Importance of the “loyal opposition”

(Note: this is a highly speculative, opinionated opinion, with a minimal amount of actual knowledge of the events in question.)

The big political news of yesterday was the pact between Cruz and Kasich to try and stop Trump. All the scrolling on the TV screens I saw had Trump blasting (when doesn’t he blast) Cruz and Kasich. He called them “pitiful” and said they were “whiney”. But to me it seemed like he was whining that they wouldn’t play the game by his rules, but by the ones actually in place.

The posters I noticed from the Trump rallies had the slogan to “make America great again.” And while I am very patriotic, the thought running through my mind was “we don’t need to be great that way again, just like Germany didn’t need to be great again the way Hitler made her great.” We also don’t need a bombastic leader like Trump, just like Germany didn’t need Hitler.

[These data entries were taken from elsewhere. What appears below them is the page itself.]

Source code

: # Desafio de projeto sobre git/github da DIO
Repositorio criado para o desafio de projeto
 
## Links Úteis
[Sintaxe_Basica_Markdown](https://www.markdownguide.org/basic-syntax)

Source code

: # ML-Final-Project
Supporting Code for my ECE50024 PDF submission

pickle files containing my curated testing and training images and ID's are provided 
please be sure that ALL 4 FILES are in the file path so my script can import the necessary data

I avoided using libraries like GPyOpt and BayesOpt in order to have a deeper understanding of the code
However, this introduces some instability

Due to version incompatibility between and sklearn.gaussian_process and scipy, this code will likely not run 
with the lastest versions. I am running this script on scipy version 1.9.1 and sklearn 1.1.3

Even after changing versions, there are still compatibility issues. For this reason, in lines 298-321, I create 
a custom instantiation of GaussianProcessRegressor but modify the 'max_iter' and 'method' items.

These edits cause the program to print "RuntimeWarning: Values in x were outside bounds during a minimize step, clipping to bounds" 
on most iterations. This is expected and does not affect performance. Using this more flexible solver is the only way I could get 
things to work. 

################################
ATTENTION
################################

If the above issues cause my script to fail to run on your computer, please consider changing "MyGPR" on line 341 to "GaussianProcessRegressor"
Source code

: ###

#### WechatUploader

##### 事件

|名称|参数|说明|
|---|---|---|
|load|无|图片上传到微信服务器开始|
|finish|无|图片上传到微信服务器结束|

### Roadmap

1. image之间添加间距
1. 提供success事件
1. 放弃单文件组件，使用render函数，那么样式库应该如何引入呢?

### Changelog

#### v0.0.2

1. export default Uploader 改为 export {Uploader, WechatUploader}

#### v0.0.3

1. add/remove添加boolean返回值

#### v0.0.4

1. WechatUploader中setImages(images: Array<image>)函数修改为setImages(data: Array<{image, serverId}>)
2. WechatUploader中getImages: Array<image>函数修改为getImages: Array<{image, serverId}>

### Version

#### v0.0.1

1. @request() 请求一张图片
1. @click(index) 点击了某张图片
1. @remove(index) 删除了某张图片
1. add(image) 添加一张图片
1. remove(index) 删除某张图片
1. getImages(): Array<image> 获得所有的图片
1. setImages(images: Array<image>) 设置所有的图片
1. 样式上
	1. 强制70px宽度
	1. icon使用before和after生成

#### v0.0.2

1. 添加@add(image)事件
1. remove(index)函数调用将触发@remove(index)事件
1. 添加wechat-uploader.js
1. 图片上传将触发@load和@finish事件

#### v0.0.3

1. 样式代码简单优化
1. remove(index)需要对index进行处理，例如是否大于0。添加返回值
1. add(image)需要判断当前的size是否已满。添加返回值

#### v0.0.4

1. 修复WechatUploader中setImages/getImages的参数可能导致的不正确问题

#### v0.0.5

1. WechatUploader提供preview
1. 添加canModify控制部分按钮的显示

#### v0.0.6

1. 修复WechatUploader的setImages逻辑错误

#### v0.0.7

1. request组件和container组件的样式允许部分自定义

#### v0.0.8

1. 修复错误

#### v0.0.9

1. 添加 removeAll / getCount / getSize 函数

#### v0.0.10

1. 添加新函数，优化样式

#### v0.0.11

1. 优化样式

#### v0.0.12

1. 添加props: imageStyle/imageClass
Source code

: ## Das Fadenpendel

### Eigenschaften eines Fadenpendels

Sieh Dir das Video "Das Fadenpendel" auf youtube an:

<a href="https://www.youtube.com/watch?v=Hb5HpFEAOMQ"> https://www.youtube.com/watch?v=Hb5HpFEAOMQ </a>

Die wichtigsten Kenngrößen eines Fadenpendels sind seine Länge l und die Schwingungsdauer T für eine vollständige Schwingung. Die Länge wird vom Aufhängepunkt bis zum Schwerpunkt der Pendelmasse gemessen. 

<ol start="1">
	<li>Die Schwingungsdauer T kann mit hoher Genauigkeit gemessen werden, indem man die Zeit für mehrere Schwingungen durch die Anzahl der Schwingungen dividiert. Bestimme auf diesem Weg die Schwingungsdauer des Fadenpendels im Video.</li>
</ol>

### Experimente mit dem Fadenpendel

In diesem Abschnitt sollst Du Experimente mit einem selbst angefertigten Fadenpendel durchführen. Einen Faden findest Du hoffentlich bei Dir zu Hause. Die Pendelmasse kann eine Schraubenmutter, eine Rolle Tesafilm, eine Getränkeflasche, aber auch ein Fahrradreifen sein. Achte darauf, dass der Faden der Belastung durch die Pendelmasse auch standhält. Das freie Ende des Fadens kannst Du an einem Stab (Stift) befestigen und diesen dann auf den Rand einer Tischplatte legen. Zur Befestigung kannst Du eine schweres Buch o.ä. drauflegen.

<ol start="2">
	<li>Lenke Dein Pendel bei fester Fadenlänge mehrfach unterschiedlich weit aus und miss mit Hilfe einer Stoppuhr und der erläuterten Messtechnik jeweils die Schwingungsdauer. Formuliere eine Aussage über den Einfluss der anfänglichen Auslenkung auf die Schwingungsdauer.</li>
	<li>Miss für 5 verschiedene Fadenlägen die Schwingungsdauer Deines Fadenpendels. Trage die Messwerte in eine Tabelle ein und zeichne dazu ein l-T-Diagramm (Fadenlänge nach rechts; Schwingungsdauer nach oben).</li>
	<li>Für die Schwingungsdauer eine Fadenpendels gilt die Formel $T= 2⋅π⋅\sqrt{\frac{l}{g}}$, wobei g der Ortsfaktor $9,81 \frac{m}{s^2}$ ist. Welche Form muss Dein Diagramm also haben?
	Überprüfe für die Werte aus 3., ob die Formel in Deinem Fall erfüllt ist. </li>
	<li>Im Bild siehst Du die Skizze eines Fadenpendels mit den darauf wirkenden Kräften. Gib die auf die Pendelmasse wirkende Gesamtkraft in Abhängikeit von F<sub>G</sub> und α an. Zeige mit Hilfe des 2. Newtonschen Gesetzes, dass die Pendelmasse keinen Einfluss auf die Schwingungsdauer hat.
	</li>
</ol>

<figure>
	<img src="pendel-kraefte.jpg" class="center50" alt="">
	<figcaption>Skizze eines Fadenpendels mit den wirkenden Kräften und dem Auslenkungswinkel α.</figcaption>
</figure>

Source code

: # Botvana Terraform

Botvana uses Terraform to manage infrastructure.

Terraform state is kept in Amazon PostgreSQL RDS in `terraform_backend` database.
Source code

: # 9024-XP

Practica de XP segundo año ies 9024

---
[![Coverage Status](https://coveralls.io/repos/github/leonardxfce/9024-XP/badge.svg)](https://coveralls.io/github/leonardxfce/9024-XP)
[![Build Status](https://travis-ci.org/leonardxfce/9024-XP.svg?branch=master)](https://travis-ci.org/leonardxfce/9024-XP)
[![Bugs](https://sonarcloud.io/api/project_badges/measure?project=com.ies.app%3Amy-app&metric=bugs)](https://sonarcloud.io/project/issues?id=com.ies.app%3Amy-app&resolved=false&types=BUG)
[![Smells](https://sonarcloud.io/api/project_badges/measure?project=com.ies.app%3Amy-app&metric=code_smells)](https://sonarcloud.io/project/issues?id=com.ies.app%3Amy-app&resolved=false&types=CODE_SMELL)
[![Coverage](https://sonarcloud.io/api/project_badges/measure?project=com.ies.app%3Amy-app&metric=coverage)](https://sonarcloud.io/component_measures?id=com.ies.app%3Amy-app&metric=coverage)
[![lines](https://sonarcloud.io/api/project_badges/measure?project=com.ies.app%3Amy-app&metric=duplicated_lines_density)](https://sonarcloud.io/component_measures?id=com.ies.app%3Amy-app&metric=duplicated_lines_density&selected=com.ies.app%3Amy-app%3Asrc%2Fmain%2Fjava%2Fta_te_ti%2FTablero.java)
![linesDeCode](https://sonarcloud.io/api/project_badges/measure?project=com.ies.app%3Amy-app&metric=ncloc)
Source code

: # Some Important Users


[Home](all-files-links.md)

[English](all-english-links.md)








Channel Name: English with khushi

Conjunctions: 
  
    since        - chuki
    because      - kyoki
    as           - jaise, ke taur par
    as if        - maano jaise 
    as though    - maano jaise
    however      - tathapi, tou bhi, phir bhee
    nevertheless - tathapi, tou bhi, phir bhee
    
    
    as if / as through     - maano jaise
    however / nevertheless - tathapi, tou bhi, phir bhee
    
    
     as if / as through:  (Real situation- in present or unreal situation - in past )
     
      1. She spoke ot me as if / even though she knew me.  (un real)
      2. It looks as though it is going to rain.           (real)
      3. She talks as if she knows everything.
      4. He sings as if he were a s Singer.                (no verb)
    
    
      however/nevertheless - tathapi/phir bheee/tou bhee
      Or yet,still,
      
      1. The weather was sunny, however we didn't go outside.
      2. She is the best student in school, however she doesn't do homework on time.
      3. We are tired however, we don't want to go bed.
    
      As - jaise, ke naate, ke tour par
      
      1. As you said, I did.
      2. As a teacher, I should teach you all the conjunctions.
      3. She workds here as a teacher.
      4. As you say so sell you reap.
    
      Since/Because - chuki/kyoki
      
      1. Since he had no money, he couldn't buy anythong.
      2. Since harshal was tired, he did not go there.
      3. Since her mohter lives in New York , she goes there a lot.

Now, I’m not trying to make out that Trump is a Hitler. For one thing, he grew up too privileged to know the sort of street brawling life that Hitler learned. He isn’t capable of that sort of violence, though he could engender followers capable of that sort of violence. I’m rather more concerned with the civilized sort of solutions he could come up with for those who disagree with him.

Because the one thing I don’t see in his economics, politics, or psychology, is the concept of the “loyal opposition”.

The term “loyal opposition” is usually used more in parliamentary systems than in our presidential one, but the concept is equally applicable. The idea is that the opposition, the party out of power, is yet still loyal to the government, or the crown even in its opposition. There is a respect between parties, with the knowledge that who is in and who is out could flip back and forth — that being in power isn’t a guaranteed steady-state.

This is something Trump seems incapable of. Cruz and Kasich are well aware of the need to respect the opponent. Trump seems more willing to crush the opposition.